Estate Administration- Why it can be the Elephant in the Room & how do you Choose an Executor?
By Andy Brown
It's a topic that many people avoid but it is important to discuss and plan so you minimise the stress to those left behind. The question you need to ask yourself is: "How smoothly do I want the process to be?" and "How do I minimise any risks in passing my assests on?"
A planned will, with your advisor is a good start, as discussing the options allows you to think through the issues, one of which is "who is the executor?"
When it comes to the management of a deceased estate and the appointment of an executor there are two options: you can choose a family or friend or professional advisors eg. Andrew Brown.
In some cases the Public Trustee has been appointed as executor. While obviously well known, often the administration costs for the Public Trustee to administer an estate is more than would be charged on a professional level by us.
I often act as joint executor with either the clients legal advisor and/or family member.
The benefits of appointing a professional advisor include:
1. Ability to be independent, objective and impartial - we act on your wishes and are not subject to family influence.
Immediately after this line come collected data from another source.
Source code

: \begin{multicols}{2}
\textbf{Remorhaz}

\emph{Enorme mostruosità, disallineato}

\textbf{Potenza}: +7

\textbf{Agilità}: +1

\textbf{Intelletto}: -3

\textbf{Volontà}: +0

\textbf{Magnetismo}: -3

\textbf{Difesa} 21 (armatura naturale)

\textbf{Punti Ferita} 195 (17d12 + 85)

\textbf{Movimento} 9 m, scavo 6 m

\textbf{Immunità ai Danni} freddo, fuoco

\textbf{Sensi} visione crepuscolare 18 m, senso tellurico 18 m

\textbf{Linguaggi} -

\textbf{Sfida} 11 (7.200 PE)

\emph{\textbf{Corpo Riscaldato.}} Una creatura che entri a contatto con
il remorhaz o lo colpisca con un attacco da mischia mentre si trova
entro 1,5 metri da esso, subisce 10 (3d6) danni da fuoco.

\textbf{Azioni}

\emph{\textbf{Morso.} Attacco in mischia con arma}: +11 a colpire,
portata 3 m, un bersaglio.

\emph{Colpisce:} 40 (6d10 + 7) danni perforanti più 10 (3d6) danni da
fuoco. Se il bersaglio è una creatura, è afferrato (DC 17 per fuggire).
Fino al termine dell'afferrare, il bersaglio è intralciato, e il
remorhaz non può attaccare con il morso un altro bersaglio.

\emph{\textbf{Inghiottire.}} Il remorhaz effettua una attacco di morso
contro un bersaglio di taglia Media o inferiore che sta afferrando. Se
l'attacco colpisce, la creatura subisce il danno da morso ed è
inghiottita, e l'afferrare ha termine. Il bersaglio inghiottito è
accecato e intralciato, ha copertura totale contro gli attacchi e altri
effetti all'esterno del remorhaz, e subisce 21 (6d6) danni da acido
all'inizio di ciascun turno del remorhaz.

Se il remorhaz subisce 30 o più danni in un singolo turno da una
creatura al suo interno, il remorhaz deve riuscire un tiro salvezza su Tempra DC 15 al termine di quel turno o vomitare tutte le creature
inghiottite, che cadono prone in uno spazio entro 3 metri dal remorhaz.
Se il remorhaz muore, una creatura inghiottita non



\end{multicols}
2. The sense of security and peace of mind in having us undertake the often onerous and demanding role of executor or trustee.
3. I can be appointed as the executor or administator of a deceased estate or in the case of a legal incapacity as a (joint) Power of Attorney.
Each situation is different and there may be some instances (eg. a conflict of interest) where it may not be appropriate to accept the appointment.
Our main recommendation is to have Estate Planning as a seperate project, which, done in an orderly basis will reduce stress and minimise the risk to a family executor.